Ainis intravede invece un pericolo: “L’identità di genere, per come è definita, potrebbe essere esposta a un giudizio di ragionevolezza da parte della Corte costituzionale, se e quando qualcuno ne denunci l’incostituzionalità (ed è molto probabile che accadrà, se la legge dovesse passare). La Corte costituzionale si troverebbe a dover rispondere alla domanda: si può dematerializzare la nostra esistenza? Siamo tutti dei corpi oltre che delle menti. Io posso anche immaginare di essere un uccello ma se apro la finestra non riesco a volare, perché non ho le ali. Nei termini in cui viene scolpita la legge, a me dei dubbi me li crea”.

LIBERTA’ DI OPINIONE - Nell’art. 4 del ddl Zan si parla di pluralismo delle idee e libertà delle scelte: “Ai fini della presente legge, sono fatte salve la libera espressione di convincimenti od opinioni nonché le condotte legittime riconducibili al pluralismo delle idee o alla libertà delle scelte, purché non idonee a determinare il concreto pericolo del compimento di atti discriminatori o violenti”. Un riferimento all’art. 21 della Costituzione.

“L’art. 21 – dice Celotto - è un tema classico: ciascuno è libero di esprimere la sua opinione, salvo che non offenda altri.
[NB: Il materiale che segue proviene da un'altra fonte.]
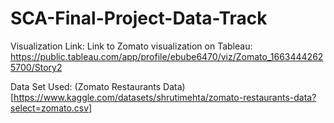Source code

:# SCA-Final-Project-Data-Track
Visualization Link: Link to Zomato visualization on Tableau: https://public.tableau.com/app/profile/ebube6470/viz/Zomato_16634442625700/Story2


Data Set Used: (Zomato Restaurants Data) [https://www.kaggle.com/datasets/shrutimehta/zomato-restaurants-data?select=zomato.csv]
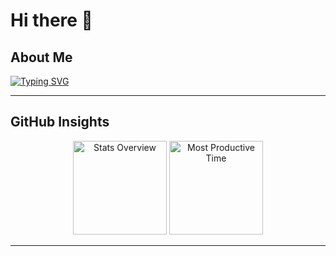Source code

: # Hi there 👋

## About Me
[![Typing SVG](https://readme-typing-svg.herokuapp.com?font=Fira+Code&weight=500&pause=1000&color=FFFFFF&background=0D1117&width=435&lines=Full+Stack+Developer;Always+learning+new+things;Open+Source+Enthusiast)](https://git.io/typing-svg)

---

## GitHub Insights

<div align="center">
  
  <!-- Stats Overview -->
  <img src="https://github-profile-summary-cards.vercel.app/api/cards/stats?username=Spudgee&theme=github_dark" height="150" alt="Stats Overview" />
  
  <!-- Most Productive Time -->
  <img src="https://github-profile-summary-cards.vercel.app/api/cards/productive-time?username=Spudgee&theme=github_dark&utcOffset=8" height="150" alt="Most Productive Time" />
  
</div>

---
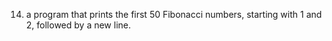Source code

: 14. a program that prints the first 50 Fibonacci numbers, starting with 1 and 2, followed by a new line.
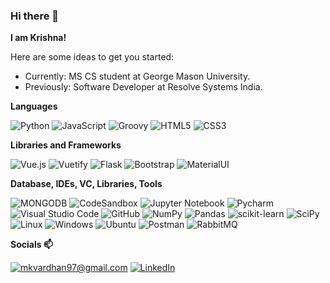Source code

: ### Hi there 👋

**I am Krishna!**

Here are some ideas to get you started:

- Currently: MS CS student at George Mason University.
- Previously: Software Developer at Resolve Systems India.

**Languages**

<img alt="Python" src="https://img.shields.io/badge/Python-3776AB?style=for-the-badge&logo=python&logoColor=white"/> <img alt="JavaScript" src="https://img.shields.io/badge/javascript%20-%23323330.svg?&style=for-the-badge&logo=javascript&logoColor=%23F7DF1E"/>
<img alt="Groovy" src="https://img.shields.io/badge/Apache%20Groovy-4298B8.svg?style=for-the-badge&logo=Apache+Groovy&logoColor=white" />
<img alt="HTML5" src="https://img.shields.io/badge/html5%20-%23E34F26.svg?&style=for-the-badge&logo=html5&logoColor=white"/> 
<img alt="CSS3" src="https://img.shields.io/badge/css3%20-%231572B6.svg?&style=for-the-badge&logo=css3&logoColor=white"/>

**Libraries and Frameworks**

<img alt="Vue.js" src="https://img.shields.io/badge/Vue.js-35495E?style=for-the-badge&logo=vuedotjs&logoColor=4FC08D"/> <img alt="Vuetify" src="https://img.shields.io/badge/Vuetify-1867C0?style=for-the-badge&logo=vuetify&logoColor=AEDDFF"/> 
<img alt="Flask" src="https://img.shields.io/badge/flask-%23000.svg?style=for-the-badge&logo=flask&logoColor=white"/> 
<img alt="Bootstrap" src="https://img.shields.io/badge/bootstrap-%23563D7C.svg?style=for-the-badge&logo=bootstrap&logoColor=white"/> 
<img alt="MaterialUI" src="https://img.shields.io/badge/Material--UI-0081CB?style=for-the-badge&logo=material-ui&logoColor=white"/> 

**Database, IDEs, VC, Libraries, Tools**

<img alt="MONGODB" src="https://img.shields.io/badge/MongoDB-%234ea94b.svg?style=for-the-badge&logo=mongodb&logoColor=white"/> <img alt="CodeSandbox" src="https://img.shields.io/badge/Codesandbox-040404?style=for-the-badge&logo=codesandbox&logoColor=DBDBDB"/> 
<img alt="Jupyter Notebook" src="https://img.shields.io/badge/jupyter-%23FA0F00.svg?style=for-the-badge&logo=jupyter&logoColor=white"/> 
<img alt="Pycharm" src="https://img.shields.io/badge/pycharm-143?style=for-the-badge&logo=pycharm&logoColor=black&color=black&labelColor=green"/> 
<img alt="Visual Studio Code" src="https://img.shields.io/badge/Visual%20Studio%20Code-0078d7.svg?style=for-the-badge&logo=visual-studio-code&logoColor=white"/> 
<img alt="GitHub" src="https://img.shields.io/badge/github-%23121011.svg?style=for-the-badge&logo=github&logoColor=white"/> 
<img alt="NumPy" src="https://img.shields.io/badge/numpy-%23013243.svg?style=for-the-badge&logo=numpy&logoColor=white"/> 
<img alt="Pandas" src="https://img.shields.io/badge/pandas-%23150458.svg?style=for-the-badge&logo=pandas&logoColor=white"/> 
<img alt="scikit-learn" src="https://img.shields.io/badge/scikit--learn-%23F7931E.svg?style=for-the-badge&logo=scikit-learn&logoColor=white"/> 
<img alt="SciPy" src="https://img.shields.io/badge/SciPy-%230C55A5.svg?style=for-the-badge&logo=scipy&logoColor=%white"/> 
<img alt="Linux" src="https://img.shields.io/badge/Linux-FCC624?style=for-the-badge&logo=linux&logoColor=black"/> 
<img alt="Windows" src="https://img.shields.io/badge/Windows-0078D6?style=for-the-badge&logo=windows&logoColor=white"/> 
<img alt="Ubuntu" src="https://img.shields.io/badge/Ubuntu-E95420?style=for-the-badge&logo=ubuntu&logoColor=white"/> 
<img alt="Postman" src="https://img.shields.io/badge/Postman-FF6C37?style=for-the-badge&logo=postman&logoColor=white"/> 
<img alt="RabbitMQ" src="https://img.shields.io/badge/rabbitmq-%23FF6600.svg?&style=for-the-badge&logo=rabbitmq&logoColor=white"/> 

**Socials 📫**

<a href="mailto:mkvardhan97@gmail.com">![mkvardhan97@gmail.com](https://img.shields.io/badge/Gmail-D14836?style=for-the-badge&logo=gmail&logoColor=white)</a> <a href="https://www.linkedin.com/in/krishna-mandanapu//">![LinkedIn](https://img.shields.io/badge/LinkedIn-0077B5?style=for-the-badge&logo=linkedin&logoColor=white)</a>
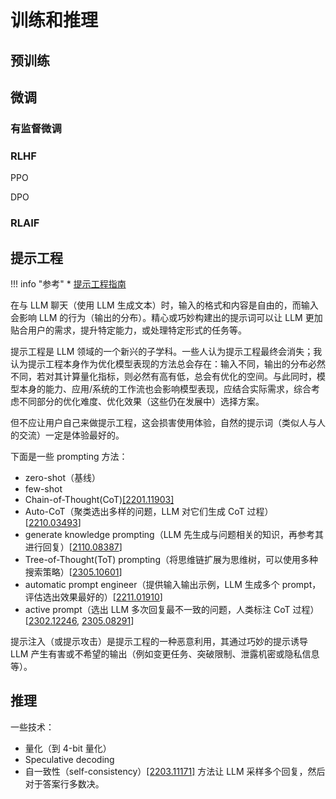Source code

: # 训练和推理

## 预训练

## 微调

### 有监督微调

### RLHF

PPO

DPO

### RLAIF

## 提示工程

!!! info "参考"
    * [提示工程指南](https://www.promptingguide.ai)

在与 LLM 聊天（使用 LLM 生成文本）时，输入的格式和内容是自由的，而输入会影响 LLM 的行为（输出的分布）。精心或巧妙构建出的提示词可以让 LLM 更加贴合用户的需求，提升特定能力，或处理特定形式的任务等。

提示工程是 LLM 领域的一个新兴的子学科。一些人认为提示工程最终会消失；我认为提示工程本身作为优化模型表现的方法总会存在：输入不同，输出的分布必然不同，若对其计算量化指标，则必然有高有低，总会有优化的空间。与此同时，模型本身的能力、应用/系统的工作流也会影响模型表现，应结合实际需求，综合考虑不同部分的优化难度、优化效果（这些仍在发展中）选择方案。

但不应让用户自己来做提示工程，这会损害使用体验，自然的提示词（类似人与人的交流）一定是体验最好的。

下面是一些 prompting 方法：

* zero-shot（基线）
* few-shot
* Chain-of-Thought(CoT)[[2201.11903]](https://arxiv.org/abs/2201.11903)
* Auto-CoT（聚类选出多样的问题，LLM 对它们生成 CoT 过程）[[2210.03493](https://arxiv.org/abs/2210.03493)]
* generate knowledge prompting（LLM 先生成与问题相关的知识，再参考其进行回复）[[2110.08387](https://arxiv.org/abs/2110.08387)]
* Tree-of-Thought(ToT) prompting（将思维链扩展为思维树，可以使用多种搜索策略）[[2305.10601](https://arxiv.org/abs/2305.10601)]
* automatic prompt engineer（提供输入输出示例，LLM 生成多个 prompt，评估选出效果最好的）[[2211.01910](https://arxiv.org/abs/2211.01910)]
* active prompt（选出 LLM 多次回复最不一致的问题，人类标注 CoT 过程）[[2302.12246](https://arxiv.org/abs/2302.12246), [2305.08291](https://arxiv.org/abs/2305.08291)]

提示注入（或提示攻击）是提示工程的一种恶意利用，其通过巧妙的提示诱导 LLM 产生有害或不希望的输出（例如变更任务、突破限制、泄露机密或隐私信息等）。

## 推理

一些技术：

* 量化（到 4-bit 量化）
* Speculative decoding
* 自一致性（self-consistency）[[2203.11171]](https://arxiv.org/abs/2203.11171) 方法让 LLM 采样多个回复，然后对于答案行多数决。

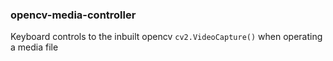 ### opencv-media-controller

Keyboard controls to the inbuilt opencv `cv2.VideoCapture()` when operating a media file

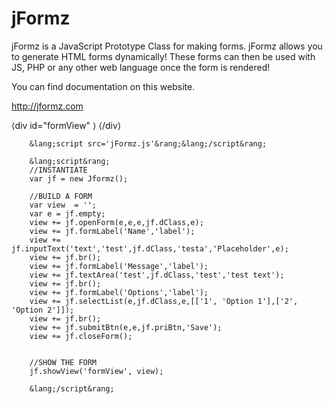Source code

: # jFormz
<p>jFormz is a JavaScript Prototype Class for making forms.  jFormz allows you to generate HTML forms dynamically! These forms can then be used with JS, PHP or any other web language once the form is rendered!</p>


You can find documentation on this website.

http://jformz.com

 &lang;div id="formView" &rang; &lang;/div&rang;
        
        &lang;script src='jFormz.js'&rang;&lang;/script&rang;
        
        &lang;script&rang;
        //INSTANTIATE
        var jf = new Jformz();
        
        //BUILD A FORM
        var view  = '';
        var e = jf.empty;    
        view += jf.openForm(e,e,e,jf.dClass,e);
        view += jf.formLabel('Name','label'); 
        view += jf.inputText('text','test',jf.dClass,'testa','Placeholder',e);
        view += jf.br();
        view += jf.formLabel('Message','label'); 
        view += jf.textArea('test',jf.dClass,'test','test text');
        view += jf.br();
        view += jf.formLabel('Options','label'); 
        view += jf.selectList(e,jf.dClass,e,[['1', 'Option 1'],['2', 'Option 2']]);
        view += jf.br();
        view += jf.submitBtn(e,e,jf.priBtn,'Save');
        view += jf.closeForm();
        

        //SHOW THE FORM
        jf.showView('formView', view);
        
        &lang;/script&rang;



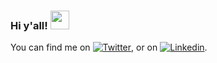### Hi y'all! <img src="https://raw.githubusercontent.com/MartinHeinz/MartinHeinz/master/wave.gif" width="30px">

You can find me on [![Twitter][1.2]][1], or on [![Linkedin][2.2]][2].

<!-- Icons -->

[1.2]: https://img.icons8.com/metro/26/000000/twitter.png
[2.2]: https://img.icons8.com/metro/26/000000/linkedin.png

<!-- Links to your social media accounts -->

[1]: http://twitter.com/gustale_xx
[2]: https://www.linkedin.com/in/gustavo-vasquez99/
<!--
**alexvasqxz/alexvasqxz** is a ✨ _special_ ✨ repository because its `README.md` (this file) appears on your GitHub profile.

Here are some ideas to get you started:

- 🔭 I’m currently working on ...
- 🌱 I’m currently learning ...
- 👯 I’m looking to collaborate on ...
- 🤔 I’m looking for help with ...
- 💬 Ask me about ...
- 📫 How to reach me: ...
- 😄 Pronouns: ...
- ⚡ Fun fact: ...
-->
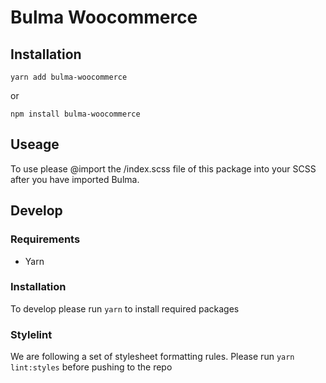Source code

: # Bulma Woocommerce

## Installation

`yarn add bulma-woocommerce`

or

`npm install bulma-woocommerce`

## Useage

To use please @import the /index.scss file of this package into your SCSS after you have imported Bulma.

## Develop

### Requirements

- Yarn

### Installation

To develop please run `yarn` to install required packages

### Stylelint

We are following a set of stylesheet formatting rules. Please run `yarn lint:styles` before pushing to the repo
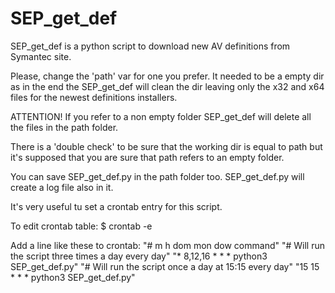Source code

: # SEP_get_def
SEP_get_def is a python script to download new AV definitions from Symantec site.

Please, change the 'path' var for one you prefer. It needed to be a empty dir as in the end the SEP_get_def will clean the dir leaving only the x32 and x64 files for the newest definitions installers.

ATTENTION! If you refer to a non empty folder SEP_get_def will delete all the files in the path folder.

There is a 'double check' to be sure that the working dir is equal to path but it's supposed that you are sure that path refers to an empty folder.

You can save SEP_get_def.py in the path folder too. SEP_get_def.py will create a log file also in it.

It's very useful tu set a crontab entry for this script.

To edit crontab table:
$ crontab -e

Add a line like these to crontab:
"# m h  dom mon dow   command"
"# Will run the script three times a day every day"
"* 8,12,16 * * * python3 SEP_get_def.py"
"# Will run the script once a day at 15:15 every day"
"15 15 * * * python3 SEP_get_def.py"
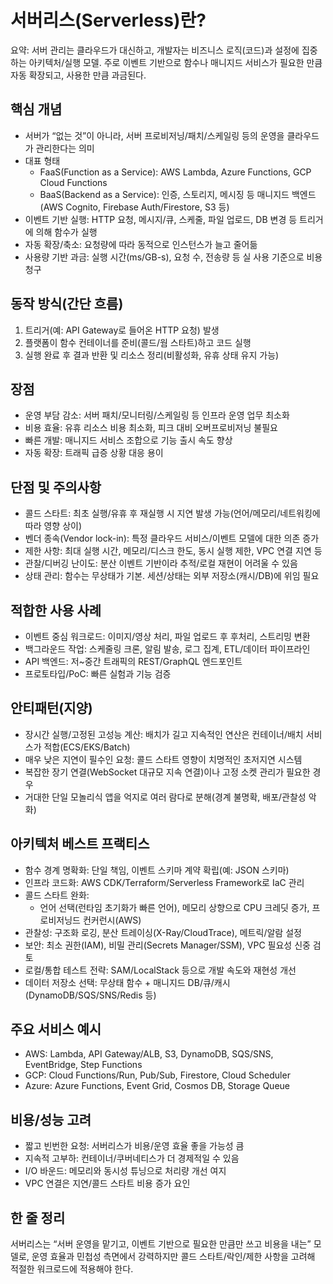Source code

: # 서버리스(Serverless)란?

요약: 서버 관리는 클라우드가 대신하고, 개발자는 비즈니스 로직(코드)과 설정에 집중하는 아키텍처/실행 모델. 주로 이벤트 기반으로 함수나 매니지드 서비스가 필요한 만큼 자동 확장되고, 사용한 만큼 과금된다.

## 핵심 개념
- 서버가 “없는 것”이 아니라, 서버 프로비저닝/패치/스케일링 등의 운영을 클라우드가 관리한다는 의미
- 대표 형태
  - FaaS(Function as a Service): AWS Lambda, Azure Functions, GCP Cloud Functions
  - BaaS(Backend as a Service): 인증, 스토리지, 메시징 등 매니지드 백엔드(AWS Cognito, Firebase Auth/Firestore, S3 등)
- 이벤트 기반 실행: HTTP 요청, 메시지/큐, 스케줄, 파일 업로드, DB 변경 등 트리거에 의해 함수가 실행
- 자동 확장/축소: 요청량에 따라 동적으로 인스턴스가 늘고 줄어듦
- 사용량 기반 과금: 실행 시간(ms/GB-s), 요청 수, 전송량 등 실 사용 기준으로 비용 청구

## 동작 방식(간단 흐름)
1) 트리거(예: API Gateway로 들어온 HTTP 요청) 발생
2) 플랫폼이 함수 컨테이너를 준비(콜드/웜 스타트)하고 코드 실행
3) 실행 완료 후 결과 반환 및 리소스 정리(비활성화, 유휴 상태 유지 가능)

## 장점
- 운영 부담 감소: 서버 패치/모니터링/스케일링 등 인프라 운영 업무 최소화
- 비용 효율: 유휴 리소스 비용 최소화, 피크 대비 오버프로비저닝 불필요
- 빠른 개발: 매니지드 서비스 조합으로 기능 출시 속도 향상
- 자동 확장: 트래픽 급증 상황 대응 용이

## 단점 및 주의사항
- 콜드 스타트: 최초 실행/유휴 후 재실행 시 지연 발생 가능(언어/메모리/네트워킹에 따라 영향 상이)
- 벤더 종속(Vendor lock-in): 특정 클라우드 서비스/이벤트 모델에 대한 의존 증가
- 제한 사항: 최대 실행 시간, 메모리/디스크 한도, 동시 실행 제한, VPC 연결 지연 등
- 관찰/디버깅 난이도: 분산 이벤트 기반이라 추적/로컬 재현이 어려울 수 있음
- 상태 관리: 함수는 무상태가 기본. 세션/상태는 외부 저장소(캐시/DB)에 위임 필요

## 적합한 사용 사례
- 이벤트 중심 워크로드: 이미지/영상 처리, 파일 업로드 후 후처리, 스트리밍 변환
- 백그라운드 작업: 스케줄링 크론, 알림 발송, 로그 집계, ETL/데이터 파이프라인
- API 백엔드: 저~중간 트래픽의 REST/GraphQL 엔드포인트
- 프로토타입/PoC: 빠른 실험과 기능 검증

## 안티패턴(지양)
- 장시간 실행/고정된 고성능 계산: 배치가 길고 지속적인 연산은 컨테이너/배치 서비스가 적합(ECS/EKS/Batch)
- 매우 낮은 지연이 필수인 요청: 콜드 스타트 영향이 치명적인 초저지연 시스템
- 복잡한 장기 연결(WebSocket 대규모 지속 연결)이나 고정 소켓 관리가 필요한 경우
- 거대한 단일 모놀리식 앱을 억지로 여러 람다로 분해(경계 불명확, 배포/관찰성 악화)

## 아키텍처 베스트 프랙티스
- 함수 경계 명확화: 단일 책임, 이벤트 스키마 계약 확립(예: JSON 스키마)
- 인프라 코드화: AWS CDK/Terraform/Serverless Framework로 IaC 관리
- 콜드 스타트 완화: 
  - 언어 선택(런타임 초기화가 빠른 언어), 메모리 상향으로 CPU 크레딧 증가, 프로비저닝드 컨커런시(AWS)
- 관찰성: 구조화 로깅, 분산 트레이싱(X-Ray/CloudTrace), 메트릭/알람 설정
- 보안: 최소 권한(IAM), 비밀 관리(Secrets Manager/SSM), VPC 필요성 신중 검토
- 로컬/통합 테스트 전략: SAM/LocalStack 등으로 개발 속도와 재현성 개선
- 데이터 저장소 선택: 무상태 함수 + 매니지드 DB/큐/캐시(DynamoDB/SQS/SNS/Redis 등)

## 주요 서비스 예시
- AWS: Lambda, API Gateway/ALB, S3, DynamoDB, SQS/SNS, EventBridge, Step Functions
- GCP: Cloud Functions/Run, Pub/Sub, Firestore, Cloud Scheduler
- Azure: Azure Functions, Event Grid, Cosmos DB, Storage Queue

## 비용/성능 고려
- 짧고 빈번한 요청: 서버리스가 비용/운영 효율 좋을 가능성 큼
- 지속적 고부하: 컨테이너/쿠버네티스가 더 경제적일 수 있음
- I/O 바운드: 메모리와 동시성 튜닝으로 처리량 개선 여지
- VPC 연결은 지연/콜드 스타트 비용 증가 요인

## 한 줄 정리
서버리스는 “서버 운영을 맡기고, 이벤트 기반으로 필요한 만큼만 쓰고 비용을 내는” 모델로, 운영 효율과 민첩성 측면에서 강력하지만 콜드 스타트/락인/제한 사항을 고려해 적절한 워크로드에 적용해야 한다.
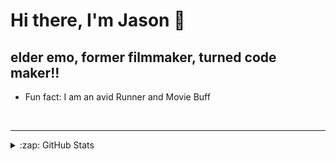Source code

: # Hi there, I'm Jason 👋 

[website]: https://Thejasontorres.com
[twitter]: https://twitter.com/TasonJorres
[linkedin]: https://linkedin.com/in/TheJasonTorres



## elder emo, former filmmaker, turned code maker!!


-  Fun fact: I am an avid Runner and Movie Buff

<br />

---



<details>
  <summary>:zap: GitHub Stats</summary>

  <img align="left" alt="JasonETorres GitHub Stats" src="https://github-readme-stats.vercel.app/api?username=jasonetorres&show_icons=true&hide_border=false&title_color=ff652f&icon_color=FFE400&bg_color=09131B&text_color=ffffff&border_color=0c1a25" />

</details>


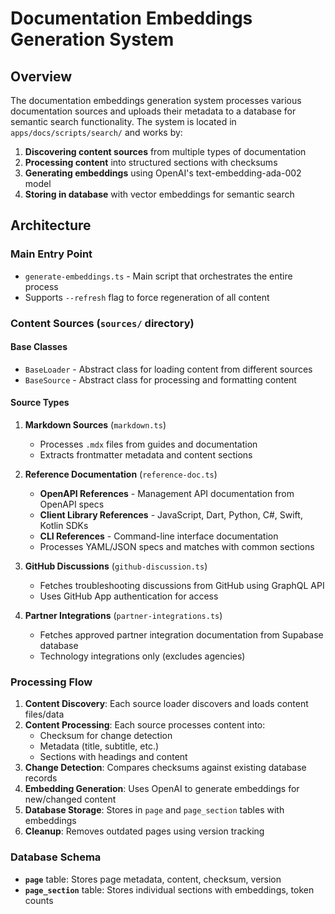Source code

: # Documentation Embeddings Generation System

## Overview

The documentation embeddings generation system processes various documentation sources and uploads their metadata to a database for semantic search functionality. The system is located in `apps/docs/scripts/search/` and works by:

1. **Discovering content sources** from multiple types of documentation
2. **Processing content** into structured sections with checksums
3. **Generating embeddings** using OpenAI's text-embedding-ada-002 model
4. **Storing in database** with vector embeddings for semantic search

## Architecture

### Main Entry Point
- `generate-embeddings.ts` - Main script that orchestrates the entire process
- Supports `--refresh` flag to force regeneration of all content

### Content Sources (`sources/` directory)

#### Base Classes
- `BaseLoader` - Abstract class for loading content from different sources
- `BaseSource` - Abstract class for processing and formatting content

#### Source Types
1. **Markdown Sources** (`markdown.ts`)
   - Processes `.mdx` files from guides and documentation
   - Extracts frontmatter metadata and content sections

2. **Reference Documentation** (`reference-doc.ts`)
   - **OpenAPI References** - Management API documentation from OpenAPI specs
   - **Client Library References** - JavaScript, Dart, Python, C#, Swift, Kotlin SDKs
   - **CLI References** - Command-line interface documentation
   - Processes YAML/JSON specs and matches with common sections

3. **GitHub Discussions** (`github-discussion.ts`)
   - Fetches troubleshooting discussions from GitHub using GraphQL API
   - Uses GitHub App authentication for access

4. **Partner Integrations** (`partner-integrations.ts`)
   - Fetches approved partner integration documentation from Supabase database
   - Technology integrations only (excludes agencies)

### Processing Flow

1. **Content Discovery**: Each source loader discovers and loads content files/data
2. **Content Processing**: Each source processes content into:
   - Checksum for change detection
   - Metadata (title, subtitle, etc.)
   - Sections with headings and content
3. **Change Detection**: Compares checksums against existing database records
4. **Embedding Generation**: Uses OpenAI to generate embeddings for new/changed content
5. **Database Storage**: Stores in `page` and `page_section` tables with embeddings
6. **Cleanup**: Removes outdated pages using version tracking

### Database Schema

- **`page`** table: Stores page metadata, content, checksum, version
- **`page_section`** table: Stores individual sections with embeddings, token counts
Ciò che conta è il contesto e la finalità. Non stiamo parlando di reati di opinione o di divieto delle idee”. Non c’è già la Costituzione a difendere la libertà di pensiero? “Sì, infatti dal ddl toglierei quella parte. Abbiamo l’abitudine di scrivere troppe cose nelle leggi: basta prenderne degli ultimi dieci anni o di sessant’anni fa. Prima si scrivevano leggi asciuttissime. Oggi il legislatore spesso preferisce ripetersi e scrivere leggi più minuziose, cosa che le rende più complicate. Ma è una questione di tecnica legislativa”.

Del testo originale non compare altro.